On 2021-04-08 01:20:14 -0400, Alvaro Herrera wrote:
> On 2021-Apr-07, Alvaro Herrera wrote:
> > OK, I bit the bullet and re-did the logic in the way I had proposed
> > earlier in the thread: do the propagation on the collector's side, by
> > sending only the list of ancestors: the collector can read the tuple
> > change count by itself, to add it to each ancestor. This seems less
> > wasteful. Attached is v16 which does it that way and seems to work
> > nicely under my testing.
> Pushed with this approach. Thanks for persisting with this.

I'm looking at this in the context of rebasing & polishing the shared
memory stats patch.

I have a few questions / concerns:

1) Somehow it seems like a violation to do stuff like
get_partition_ancestors() in pgstat.c.

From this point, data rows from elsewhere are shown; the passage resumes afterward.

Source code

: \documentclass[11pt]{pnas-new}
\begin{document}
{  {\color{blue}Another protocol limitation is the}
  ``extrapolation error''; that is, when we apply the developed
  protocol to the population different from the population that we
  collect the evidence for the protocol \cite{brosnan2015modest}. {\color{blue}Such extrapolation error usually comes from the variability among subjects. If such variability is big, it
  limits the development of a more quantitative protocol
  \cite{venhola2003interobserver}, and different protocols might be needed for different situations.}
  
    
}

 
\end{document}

It's nothing I can't live with, but
it feels a bit off. Would likely not be too hard to address, e.g. by just
putting some of pgstat_report_anl_ancestors in partition.c instead.

2) Why does it make sense that autovacuum sends a stats message for every
partition in the system that had any chances since the last autovacuum
cycle? On a database with a good number of objects / a short naptime we'll
often end up sending messages for the same set of tables from separate
workers, because they don't yet see the concurrent

3) What is the goal of the autovac_refresh_stats() after the loop doing
pgstat_report_anl_ancestors()? I think it'll be common that the stats
collector hasn't even processed the incoming messages by that point, not to
speak of actually having written out a new stats file. If it took less than
10ms (PGSTAT_RETRY_DELAY) to get to autovac_refresh_stats(),
backend_read_statsfile() will not wait for a new stats file to be written
out, and we'll just re-read the state we previously did.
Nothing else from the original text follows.